True: Yeah and then you get out in the marathon and the first couple hours you’re like, oh this isn’t that bad. But then I reach the point where I’ve just run 19 miles. And I think, ‘I’ve never run 19 miles before.’ Then it’s like, 'I’ve just run 21 miles, I’ve never run 21 miles before.' The entire thing was all so new and so scary and wonderful at the same time.

USAT: It sounds like you’ve found a new love of the sport. 

True: There was a few years where I didn’t love triathlon anymore. It was when I switched over to 70.3 last summer when I started to love the sport again. That love has only grown since doing the long course stuff. I have a whole new appreciation for the sport. It’s been such a wonderful thing.

USAT: What do you love about the sport? 

True: (Racing an IRONMAN) for nine hours, I feel so much gratitude for the sport. This is something I choose to do. This is something I’m physically able to do. I think it’s a way for us to celebrate what our minds and bodies are capable of. I think that’s something that’s so tremendously beautiful. 

USAT: What are some differences between ITU and IRONMAN? 

True: One of the things about ITU is you get insulated in this little bubble. It’s a great community, but you don’t interact that much with the amateur segment of the sport. One of the pleasant things about moving to long-course is that I spend a lot more time at races interacting with age-groupers and I love that. It gives me a whole new perspective on the sport that I’d been missing for a few years. I can show up to registration at 70.3 and nobody knows who I am. I don’t care. We’re all just triathletes. We’re all doing the same race and same distance. That has brought back that pure joy for the sport that honestly I thought I had lost. 

USAT: So you do most of your training alone now don’t you? 

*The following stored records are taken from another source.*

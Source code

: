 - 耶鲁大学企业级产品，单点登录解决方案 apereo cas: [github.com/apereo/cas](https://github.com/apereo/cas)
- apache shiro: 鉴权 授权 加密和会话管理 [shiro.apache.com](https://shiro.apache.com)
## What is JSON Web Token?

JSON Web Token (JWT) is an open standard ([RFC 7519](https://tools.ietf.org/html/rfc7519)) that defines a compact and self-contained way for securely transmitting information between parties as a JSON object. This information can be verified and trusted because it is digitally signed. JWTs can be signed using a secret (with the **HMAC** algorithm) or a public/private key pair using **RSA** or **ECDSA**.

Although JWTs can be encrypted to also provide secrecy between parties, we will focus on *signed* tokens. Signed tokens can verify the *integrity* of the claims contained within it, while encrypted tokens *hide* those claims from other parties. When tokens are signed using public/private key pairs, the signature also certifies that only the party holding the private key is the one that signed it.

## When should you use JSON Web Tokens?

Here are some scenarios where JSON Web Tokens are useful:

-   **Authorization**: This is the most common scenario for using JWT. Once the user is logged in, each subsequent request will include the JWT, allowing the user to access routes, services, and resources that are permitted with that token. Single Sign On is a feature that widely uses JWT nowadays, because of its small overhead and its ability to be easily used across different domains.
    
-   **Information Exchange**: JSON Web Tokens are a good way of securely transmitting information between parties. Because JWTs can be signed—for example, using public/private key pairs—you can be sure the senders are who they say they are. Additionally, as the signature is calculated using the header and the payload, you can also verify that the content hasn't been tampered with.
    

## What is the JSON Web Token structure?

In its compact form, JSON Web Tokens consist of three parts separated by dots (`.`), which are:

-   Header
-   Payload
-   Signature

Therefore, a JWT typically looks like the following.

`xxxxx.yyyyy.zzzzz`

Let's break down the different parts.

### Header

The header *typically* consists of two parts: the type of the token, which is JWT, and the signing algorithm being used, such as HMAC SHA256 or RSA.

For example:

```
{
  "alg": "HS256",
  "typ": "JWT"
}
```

True: I’m a pretty social person and I really enjoyed having training partners in the past, but now, yes, it’s mostly by necessity. I live in rural New Hampshire, so it’s pretty quiet around here. We have like two (traffic) lights. So I either had to learn how to train alone or I wasn’t going to continue in the sport. One of things I like about training by yourself is you have to hold yourself accountable. It reinforces the goals I have every single day. I’m the one who gets me out the door. I’m the one who makes sure I do the workouts. Of course, the hard stuff is always easier if you have a partners, but I’m learning how to make it work.